_Task to carry out:_ Copy every line of the entries that has the string "During" in it.

Data extracted from a collection
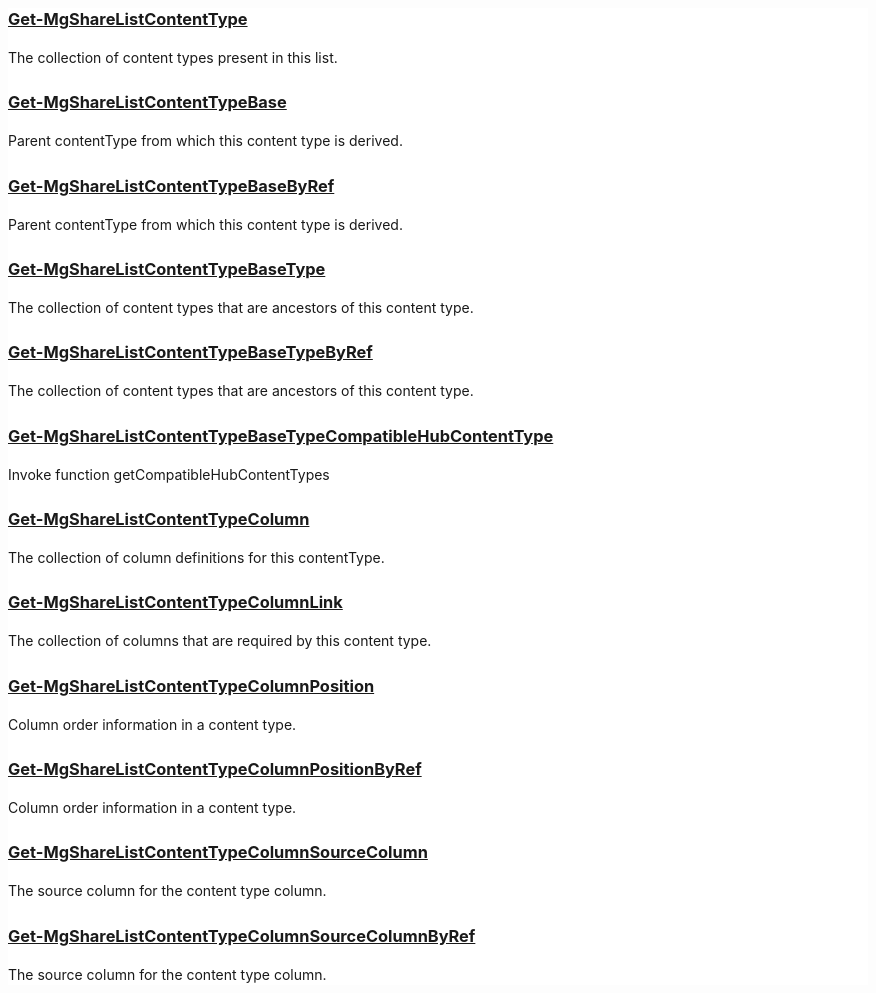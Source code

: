 ### [Get-MgShareListContentType](Get-MgShareListContentType.md)
The collection of content types present in this list.

### [Get-MgShareListContentTypeBase](Get-MgShareListContentTypeBase.md)
Parent contentType from which this content type is derived.

### [Get-MgShareListContentTypeBaseByRef](Get-MgShareListContentTypeBaseByRef.md)
Parent contentType from which this content type is derived.

### [Get-MgShareListContentTypeBaseType](Get-MgShareListContentTypeBaseType.md)
The collection of content types that are ancestors of this content type.

### [Get-MgShareListContentTypeBaseTypeByRef](Get-MgShareListContentTypeBaseTypeByRef.md)
The collection of content types that are ancestors of this content type.

### [Get-MgShareListContentTypeBaseTypeCompatibleHubContentType](Get-MgShareListContentTypeBaseTypeCompatibleHubContentType.md)
Invoke function getCompatibleHubContentTypes

### [Get-MgShareListContentTypeColumn](Get-MgShareListContentTypeColumn.md)
The collection of column definitions for this contentType.

### [Get-MgShareListContentTypeColumnLink](Get-MgShareListContentTypeColumnLink.md)
The collection of columns that are required by this content type.

### [Get-MgShareListContentTypeColumnPosition](Get-MgShareListContentTypeColumnPosition.md)
Column order information in a content type.

### [Get-MgShareListContentTypeColumnPositionByRef](Get-MgShareListContentTypeColumnPositionByRef.md)
Column order information in a content type.

### [Get-MgShareListContentTypeColumnSourceColumn](Get-MgShareListContentTypeColumnSourceColumn.md)
The source column for the content type column.

### [Get-MgShareListContentTypeColumnSourceColumnByRef](Get-MgShareListContentTypeColumnSourceColumnByRef.md)
The source column for the content type column.
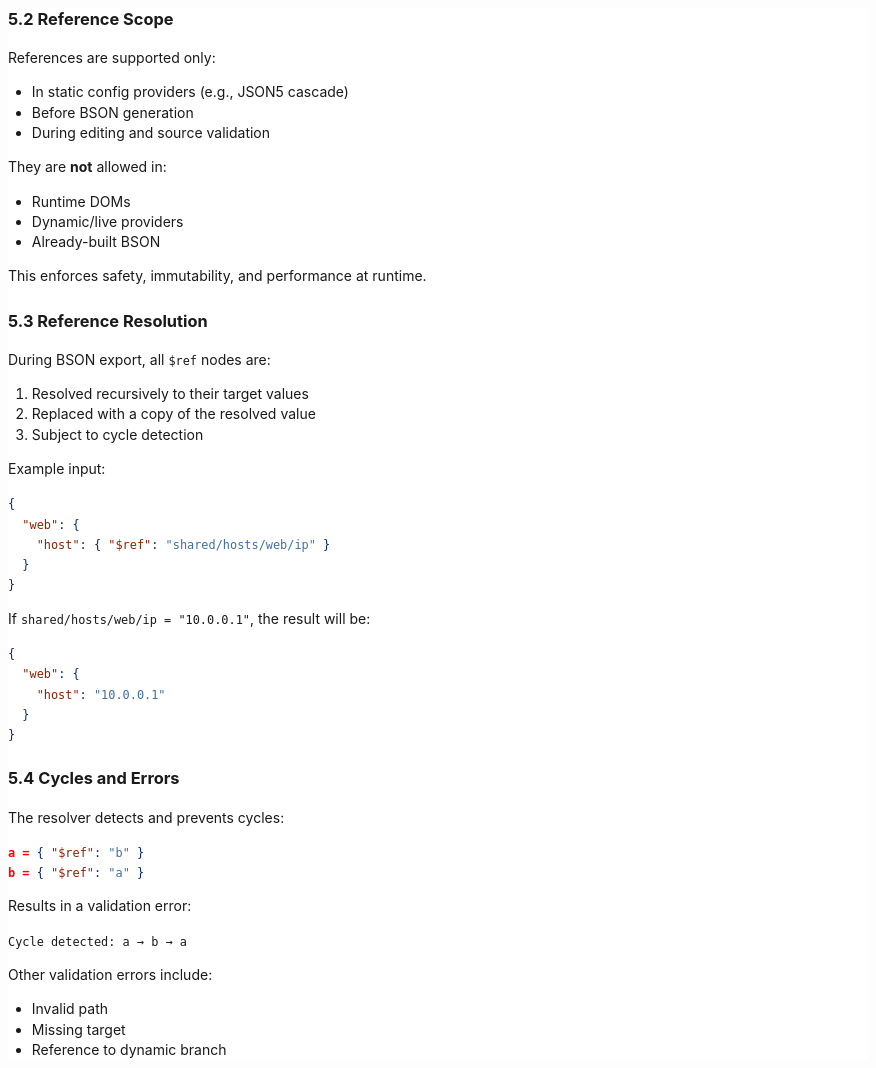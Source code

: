 ### 5.2 Reference Scope

References are supported only:
- In static config providers (e.g., JSON5 cascade)
- Before BSON generation
- During editing and source validation

They are **not** allowed in:
- Runtime DOMs
- Dynamic/live providers
- Already-built BSON

This enforces safety, immutability, and performance at runtime.

### 5.3 Reference Resolution

During BSON export, all `$ref` nodes are:
1. Resolved recursively to their target values
2. Replaced with a copy of the resolved value
3. Subject to cycle detection

Example input:
```json
{
  "web": {
    "host": { "$ref": "shared/hosts/web/ip" }
  }
}
```

If `shared/hosts/web/ip = "10.0.0.1"`, the result will be:
```json
{
  "web": {
    "host": "10.0.0.1"
  }
}
```

### 5.4 Cycles and Errors

The resolver detects and prevents cycles:
```json
a = { "$ref": "b" }
b = { "$ref": "a" }
```

Results in a validation error:
```
Cycle detected: a → b → a
```

Other validation errors include:
- Invalid path
- Missing target
- Reference to dynamic branch
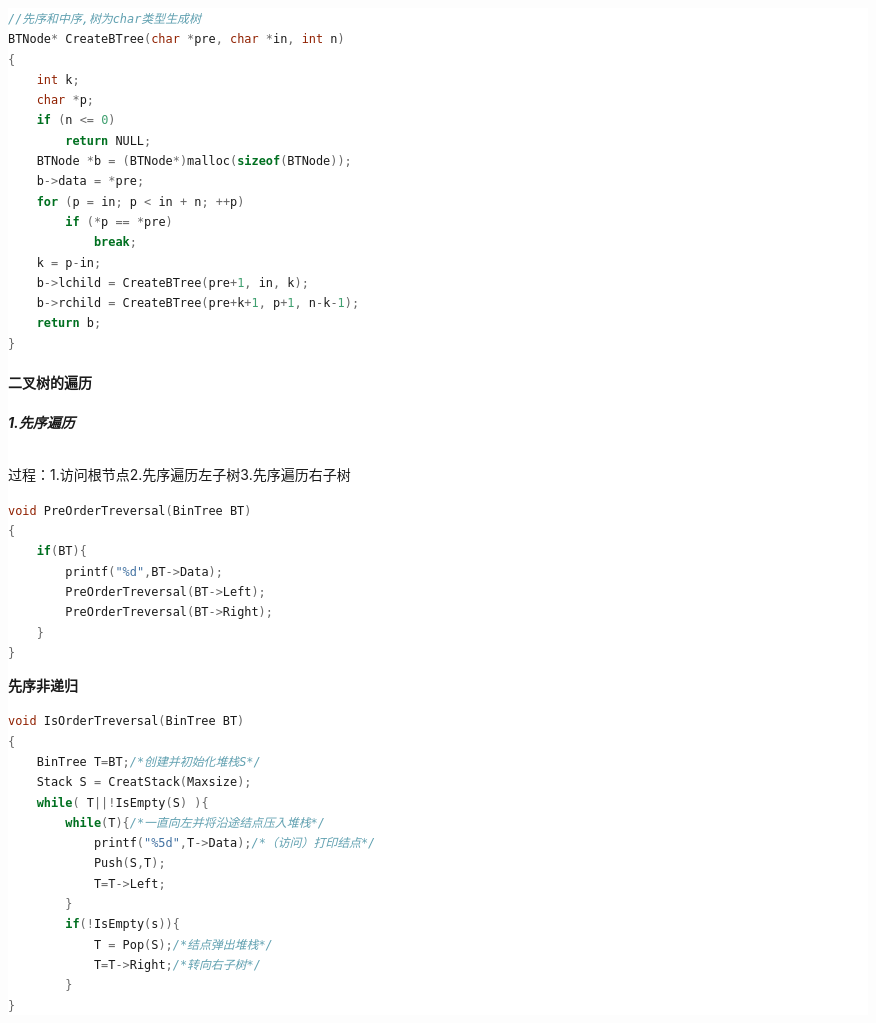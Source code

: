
 ```c
//先序和中序,树为char类型生成树
BTNode* CreateBTree(char *pre, char *in, int n)
{
    int k;
    char *p;
    if (n <= 0)
        return NULL;
    BTNode *b = (BTNode*)malloc(sizeof(BTNode));
    b->data = *pre;
    for (p = in; p < in + n; ++p)
        if (*p == *pre)
            break;
    k = p-in;
    b->lchild = CreateBTree(pre+1, in, k);
    b->rchild = CreateBTree(pre+k+1, p+1, n-k-1);
    return b;
}
```

#### 二叉树的遍历

###### **1.先序遍历**

过程：1.访问根节点2.先序遍历左子树3.先序遍历右子树

```c
void PreOrderTreversal(BinTree BT)
{
    if(BT){
        printf("%d",BT->Data);
        PreOrderTreversal(BT->Left);
        PreOrderTreversal(BT->Right);
    }
}

```

**先序非递归**

```c
void IsOrderTreversal(BinTree BT)
{
    BinTree T=BT;/*创建并初始化堆栈S*/
    Stack S = CreatStack(Maxsize);
    while( T||!IsEmpty(S) ){
        while(T){/*一直向左并将沿途结点压入堆栈*/
            printf("%5d",T->Data);/*（访问）打印结点*/
            Push(S,T);
            T=T->Left;
        }
        if(!IsEmpty(s)){
            T = Pop(S);/*结点弹出堆栈*/
            T=T->Right;/*转向右子树*/
        }
}
```
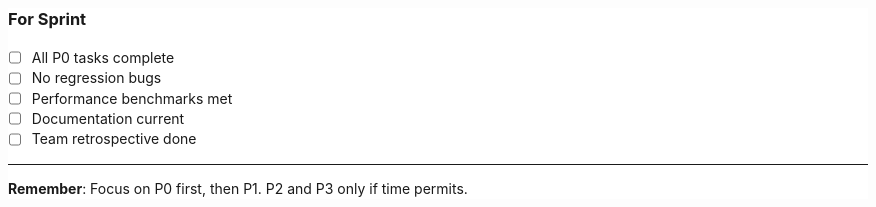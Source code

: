 ### For Sprint
- [ ] All P0 tasks complete
- [ ] No regression bugs
- [ ] Performance benchmarks met
- [ ] Documentation current
- [ ] Team retrospective done

---

**Remember**: Focus on P0 first, then P1. P2 and P3 only if time permits.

_Solution to this task:_
- During editing and source validation
During BSON export, all `$ref` nodes are:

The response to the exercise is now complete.